Deployment stuck taking lock on package

Chris_Tamlyn · 17 June 2020 07:45

Hi Octopus Team

We are running regularly into an issue with deployment, where the process gets stuck when deploying a package.
Deploying package: /home/docker/.octopus/OctopusServer/Files/Package@S1.0.431@3785128AA7D4204A948FEEF4DF9BF550.nupkg June 17th 2020 01:07:35 Warning Lock file existed but was not readable, and has existed for longer than lock timeout. Taking lock. June 17th 2020 01:09:35 Warning Lock file existed but was not readable, and has existed for longer than lock timeout. Taking lock.

This process seems to go on indefinitely until we kill the process.

What is Octopus doing at this step and what causes this issue?
Is there a way to setup a max time? We use a burstable instance on AWS EC2 and the process is CPU heavy and consumes all the credits if we don’t spot its running.

donny.bell · 17 June 2020 14:18

Hi Chris,

Thank you for contacting Octopus Support. I’m sorry that you are having this issue.

A few questions for you:

Would you mind telling me what version of Octopus you are running?
Does this happen with every deployment for this project?
Could you provide an example raw task log that had the issue?

I look forward to hearing back from you.

Regards,
Donny

Chris_Tamlyn · 17 June 2020 14:39

Version: 2019.9.8

Not every run, but something like 1 in 3. An example below:

deploy-log.txt (30.4 KB)

donny.bell · 17 June 2020 20:08

Hi Chris,

Thank you for the quick response.

After taking a look at the log, I noticed:

00:05:38 Verbose | Another process is using the deployment journal

We’ve seen this issue before where Octopus was running into a permissions issue in the /tmp directory.

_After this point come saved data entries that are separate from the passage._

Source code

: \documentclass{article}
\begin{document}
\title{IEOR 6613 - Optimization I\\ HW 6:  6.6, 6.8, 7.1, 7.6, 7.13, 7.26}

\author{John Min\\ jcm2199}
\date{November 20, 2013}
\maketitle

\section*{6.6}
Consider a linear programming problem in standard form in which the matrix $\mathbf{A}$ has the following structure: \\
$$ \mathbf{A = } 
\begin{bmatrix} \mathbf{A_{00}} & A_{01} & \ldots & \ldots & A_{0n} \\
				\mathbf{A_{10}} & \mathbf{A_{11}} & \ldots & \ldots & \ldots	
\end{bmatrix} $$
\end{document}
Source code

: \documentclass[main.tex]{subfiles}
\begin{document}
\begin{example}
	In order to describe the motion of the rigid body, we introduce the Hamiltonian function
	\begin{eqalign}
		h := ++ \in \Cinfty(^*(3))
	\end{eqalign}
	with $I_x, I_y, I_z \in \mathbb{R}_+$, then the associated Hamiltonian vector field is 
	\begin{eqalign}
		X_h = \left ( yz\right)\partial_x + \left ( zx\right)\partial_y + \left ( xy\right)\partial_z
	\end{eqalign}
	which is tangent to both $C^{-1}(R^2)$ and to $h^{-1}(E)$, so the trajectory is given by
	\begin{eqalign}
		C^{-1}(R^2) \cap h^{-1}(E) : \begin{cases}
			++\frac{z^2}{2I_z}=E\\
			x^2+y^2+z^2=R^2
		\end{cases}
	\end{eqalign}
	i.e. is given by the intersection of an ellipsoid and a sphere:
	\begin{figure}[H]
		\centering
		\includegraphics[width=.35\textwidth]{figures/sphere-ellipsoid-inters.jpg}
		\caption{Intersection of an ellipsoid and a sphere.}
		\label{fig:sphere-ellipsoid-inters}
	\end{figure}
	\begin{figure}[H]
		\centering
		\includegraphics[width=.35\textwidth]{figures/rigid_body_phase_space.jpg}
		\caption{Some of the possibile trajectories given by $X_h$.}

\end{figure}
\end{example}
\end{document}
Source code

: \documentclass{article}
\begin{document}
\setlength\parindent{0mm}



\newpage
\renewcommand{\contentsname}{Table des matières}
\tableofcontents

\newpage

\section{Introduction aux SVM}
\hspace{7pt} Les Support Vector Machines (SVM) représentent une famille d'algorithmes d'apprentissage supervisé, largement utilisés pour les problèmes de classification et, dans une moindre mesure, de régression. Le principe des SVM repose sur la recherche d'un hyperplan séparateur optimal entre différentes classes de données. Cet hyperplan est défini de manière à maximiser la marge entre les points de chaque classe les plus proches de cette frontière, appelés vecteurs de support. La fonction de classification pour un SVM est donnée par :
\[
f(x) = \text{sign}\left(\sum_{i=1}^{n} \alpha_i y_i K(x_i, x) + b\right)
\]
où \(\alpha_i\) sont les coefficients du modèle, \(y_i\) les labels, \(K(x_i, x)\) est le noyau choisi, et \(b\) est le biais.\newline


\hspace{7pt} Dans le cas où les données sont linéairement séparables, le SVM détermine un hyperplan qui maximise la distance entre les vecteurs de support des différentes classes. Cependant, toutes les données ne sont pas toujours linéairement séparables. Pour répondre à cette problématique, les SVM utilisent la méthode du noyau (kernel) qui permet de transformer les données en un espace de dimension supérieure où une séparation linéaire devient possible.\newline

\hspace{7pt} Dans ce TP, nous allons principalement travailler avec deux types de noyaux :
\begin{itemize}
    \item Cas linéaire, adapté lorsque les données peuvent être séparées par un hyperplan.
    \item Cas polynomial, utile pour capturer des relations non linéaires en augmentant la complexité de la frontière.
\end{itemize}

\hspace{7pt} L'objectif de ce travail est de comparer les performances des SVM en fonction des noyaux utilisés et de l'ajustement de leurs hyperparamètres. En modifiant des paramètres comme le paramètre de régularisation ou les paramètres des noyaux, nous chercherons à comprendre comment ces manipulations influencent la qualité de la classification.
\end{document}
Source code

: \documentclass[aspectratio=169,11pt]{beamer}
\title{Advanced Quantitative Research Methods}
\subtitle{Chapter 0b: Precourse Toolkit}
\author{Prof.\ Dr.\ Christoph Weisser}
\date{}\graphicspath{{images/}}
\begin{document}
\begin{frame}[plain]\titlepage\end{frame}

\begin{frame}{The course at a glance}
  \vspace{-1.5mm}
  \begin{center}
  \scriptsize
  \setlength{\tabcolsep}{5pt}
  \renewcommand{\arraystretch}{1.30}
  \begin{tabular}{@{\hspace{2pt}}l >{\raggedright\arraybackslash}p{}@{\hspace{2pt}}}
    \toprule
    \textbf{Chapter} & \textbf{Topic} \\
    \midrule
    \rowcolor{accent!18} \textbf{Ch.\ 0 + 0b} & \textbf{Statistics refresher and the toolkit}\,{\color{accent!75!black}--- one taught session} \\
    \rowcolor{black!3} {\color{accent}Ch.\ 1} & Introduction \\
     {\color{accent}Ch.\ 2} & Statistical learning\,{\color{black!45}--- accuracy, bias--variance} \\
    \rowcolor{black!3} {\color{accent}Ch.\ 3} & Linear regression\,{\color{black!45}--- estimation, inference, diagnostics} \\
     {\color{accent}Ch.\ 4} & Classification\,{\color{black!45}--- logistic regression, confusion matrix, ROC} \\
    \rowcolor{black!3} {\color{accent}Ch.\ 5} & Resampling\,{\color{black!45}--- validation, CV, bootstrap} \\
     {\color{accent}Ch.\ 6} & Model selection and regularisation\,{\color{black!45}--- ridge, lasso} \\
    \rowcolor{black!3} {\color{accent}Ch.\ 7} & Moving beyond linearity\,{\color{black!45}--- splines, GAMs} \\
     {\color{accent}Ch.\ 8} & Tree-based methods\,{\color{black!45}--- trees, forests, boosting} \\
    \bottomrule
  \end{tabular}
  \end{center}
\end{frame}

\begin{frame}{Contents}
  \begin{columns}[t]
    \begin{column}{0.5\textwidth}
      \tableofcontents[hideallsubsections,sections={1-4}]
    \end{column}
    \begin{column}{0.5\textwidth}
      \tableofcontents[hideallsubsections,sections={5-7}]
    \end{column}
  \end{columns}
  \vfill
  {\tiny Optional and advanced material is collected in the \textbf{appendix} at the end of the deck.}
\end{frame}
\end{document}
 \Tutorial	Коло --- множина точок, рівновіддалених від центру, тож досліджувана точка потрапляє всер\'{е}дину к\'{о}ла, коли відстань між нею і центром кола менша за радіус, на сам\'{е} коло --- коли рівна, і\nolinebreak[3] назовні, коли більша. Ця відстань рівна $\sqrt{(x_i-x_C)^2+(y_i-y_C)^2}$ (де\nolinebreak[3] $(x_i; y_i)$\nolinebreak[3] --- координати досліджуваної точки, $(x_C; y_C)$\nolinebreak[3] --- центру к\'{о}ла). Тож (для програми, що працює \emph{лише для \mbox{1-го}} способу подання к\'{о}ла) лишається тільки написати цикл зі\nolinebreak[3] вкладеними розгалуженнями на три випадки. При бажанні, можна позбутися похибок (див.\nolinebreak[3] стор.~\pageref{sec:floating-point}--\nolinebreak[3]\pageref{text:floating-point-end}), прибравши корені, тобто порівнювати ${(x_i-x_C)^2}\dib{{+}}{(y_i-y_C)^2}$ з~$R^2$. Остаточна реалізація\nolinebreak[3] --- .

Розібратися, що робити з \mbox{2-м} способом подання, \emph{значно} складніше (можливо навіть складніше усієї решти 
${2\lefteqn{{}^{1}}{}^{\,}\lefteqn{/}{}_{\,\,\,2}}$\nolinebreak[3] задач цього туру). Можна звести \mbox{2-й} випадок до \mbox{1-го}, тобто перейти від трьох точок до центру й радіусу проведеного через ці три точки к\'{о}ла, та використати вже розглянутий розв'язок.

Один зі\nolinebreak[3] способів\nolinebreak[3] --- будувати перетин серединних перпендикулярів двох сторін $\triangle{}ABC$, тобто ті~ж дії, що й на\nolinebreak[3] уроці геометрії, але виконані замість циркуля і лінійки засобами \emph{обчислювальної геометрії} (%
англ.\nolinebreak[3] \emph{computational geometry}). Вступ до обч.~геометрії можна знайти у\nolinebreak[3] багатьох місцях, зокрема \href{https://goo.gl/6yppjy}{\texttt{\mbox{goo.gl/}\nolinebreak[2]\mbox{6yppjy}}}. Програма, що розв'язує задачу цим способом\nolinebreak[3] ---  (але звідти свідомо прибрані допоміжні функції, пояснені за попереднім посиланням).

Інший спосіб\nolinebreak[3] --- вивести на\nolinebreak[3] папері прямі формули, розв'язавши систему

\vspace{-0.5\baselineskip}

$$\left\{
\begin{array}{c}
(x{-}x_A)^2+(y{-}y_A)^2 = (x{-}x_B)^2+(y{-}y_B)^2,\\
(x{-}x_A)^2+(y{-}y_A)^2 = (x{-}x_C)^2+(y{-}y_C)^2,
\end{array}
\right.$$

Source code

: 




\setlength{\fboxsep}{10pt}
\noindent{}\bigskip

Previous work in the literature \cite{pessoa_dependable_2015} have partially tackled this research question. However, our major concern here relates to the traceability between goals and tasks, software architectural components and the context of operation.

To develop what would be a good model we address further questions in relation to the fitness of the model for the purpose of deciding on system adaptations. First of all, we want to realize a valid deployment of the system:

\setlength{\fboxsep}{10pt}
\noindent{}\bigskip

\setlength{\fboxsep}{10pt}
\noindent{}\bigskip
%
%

I suggest double-checking that a different process is not interfering in this case.

If that doesn’t turn anything up, let me know and we’ll dig deeper.

Regards,
Donny

Chris_Tamlyn · 22 June 2020 08:23

It looks like it is Octopus tasks that are getting orphaned and keeping the file locked. When a deploy got stick in the loop

Cancelled the task in the UI, so that there were no running processes on that deployment target
SSH into the machine

I could see the .lck file existed in the /temp directory. Trying to forcibly remove it failed, so I checked the running processes. There was a mono task running deploy-package. Which was surprising as the UI said all tasks were cancelled. I manually killed that and I could then remove the lock file and allow deployments to resume.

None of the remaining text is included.